Lange: Eigentlich ist der weniger schwergewichtig. Es geht um zwei Millionen EU-Subventionen, die er erschlichen haben soll. Er sagt selber aber auch immer wieder, das Geld haben wir längst zurückgezahlt und auch noch karitativ was oben draufgelegt, eigentlich ist das doch erledigt.
Der viel noch gewichtigere Vorwurf ist, er soll immer noch die Fäden in seinem Agrofert-Konzern in der Hand haben, obwohl der ja offiziell an Treuhänder übergeben ist. Der Vorwurf lautet, Babiš steckt in einem massiven Interessenkonflikt, entscheidet also über Dinge als Ministerpräsident, die seinem Konzern zugutekommen. Dazu gibt es einen Auditbericht aus Brüssel, dessen Inhalt bisher noch nicht so richtig bekannt ist, aber darauf hat das tschechische Regionalministerium gerade geantwortet. Hinzu kommt diese Stasi-Verstrickung von Babiš. Er war ja KP-Mitglied, im Außenhandel tätig, soll mit der Staatssicherheit damals kooperiert haben, was er bestreitet. Dazu kommt, dass seine Regierung von den Kommunisten toleriert wird, und das ist für die, die vor 30 Jahren auf die Straße gegangen sind, um dieses Regime loszuwerden, einfach unerträglich.

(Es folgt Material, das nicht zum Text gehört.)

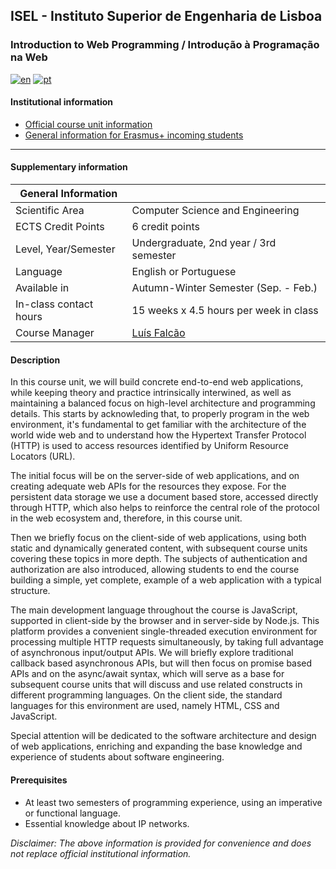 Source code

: ## ISEL - Instituto Superior de Engenharia de Lisboa
### Introduction to Web Programming / Introdução à Programação na Web
[![en](https://img.shields.io/badge/lang-en-red.svg)](https://github.com/isel-leic-ipw/info/blob/main/README.md)
[![pt](https://img.shields.io/badge/lang-pt-green.svg)](https://github.com/isel-leic-ipw/info/blob/main/README.pt.md)

#### Institutional information
* [Official course unit information](https://www.isel.pt/en/leic/introduction-internet-programming)
* [General information for Erasmus+ incoming students](https://www.isel.pt/en/ensino/programas-de-mobilidade/erasmus-alunos-incoming/informacoes-gerais)

---

#### Supplementary information

| General Information    |                                           |
|------------------------|-------------------------------------------|
| Scientific Area        | Computer Science and Engineering          |
| ECTS Credit Points     | 6 credit points                           |
| Level, Year/Semester   | Undergraduate, 2nd year / 3rd semester    |
| Language               | English or Portuguese                     |
| Available in           | Autumn-Winter Semester (Sep. - Feb.)      |
| In-class contact hours | 15 weeks x 4.5 hours per week in class    |
| Course Manager         | [Luís Falcão](mailto:luis.falcao@isel.pt) |

#### Description

In this course unit, we will build concrete end-to-end web applications, while keeping theory and practice intrinsically interwined, as well as maintaining a balanced focus on high-level architecture and programming details. This starts by acknowleding that, to properly program in the web environment, it's fundamental to get familiar with the architecture of the world wide web and to understand how the Hypertext Transfer Protocol (HTTP) is used to access resources identified by Uniform Resource Locators (URL).

The initial focus will be on the server-side of web applications, and on creating adequate web APIs for the resources they expose. For the persistent data storage we use a document based store, accessed directly through HTTP, which also helps to reinforce the central role of the protocol in the web ecosystem and, therefore, in this course unit.

Then we briefly focus on the client-side of web applications, using both static and dynamically generated content, with subsequent course units covering these topics in more depth. The subjects of authentication and authorization are also introduced,  allowing students to end the course building a simple, yet complete, example of a web application with a typical structure.

The main development language throughout the course is JavaScript, supported in client-side by the browser and in server-side by Node.js. This platform provides a convenient single-threaded execution environment for processing multiple HTTP requests simultaneously, by taking full advantage of asynchronous input/output APIs. We will briefly explore traditional callback based asynchronous APIs, but will then focus on promise based APIs and on the async/await syntax, which will serve as a base for subsequent course units that will discuss and use related constructs in different programming languages. On the client side, the standard languages for this environment are used, namely HTML, CSS and JavaScript. 

Special attention will be dedicated to the software architecture and design of web applications, enriching and expanding the base knowledge and experience of students about software engineering.


#### Prerequisites
* At least two semesters of programming experience, using an imperative or functional language.
* Essential knowledge about IP networks.

*Disclaimer: The above information is provided for convenience and does not replace official institutional information.*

Rudde: Aber abschließend können wir wahrscheinlich schon festhalten, sollte es tatsächlich nicht zu einer Anklage kommen, dass seine Rolle, sein Amt als Premierminister wahrscheinlich gefestigt wurde damit.
Lange: Das wird so sein. Das hängt mit der Lage bei den Sozialdemokraten ab, die ČSSD ist ja sein Juniorpartner in der Minderheitsregierung. Die würde in dem Falle, gäbe es eine Klage, wieder vor der Frage stehen, ist das jetzt der Zeitpunkt, die Regierung zu verlassen, wenn der Ministerpräsident nicht von selber zurücktritt. Diese Zerreißprobe bleibt ihnen in so einem Fall erspart, aber der Druck von der Straße würde wieder zunehmen vermutlich, also neue Großdemonstrationen, was aber an der politischen Situation im Kern nichts ändert, solange im Parlament keine absolute Mehrheit gegen Babiš zustande kommt, und solange Präsident Zeman zu seinem Premier steht, bleibt er als Ministerpräsident im Amt. Zeman hat übrigens gestern Babiš beglückwünscht zum 65. Geburtstag und auch schon mal zur Einstellung des Verfahrens.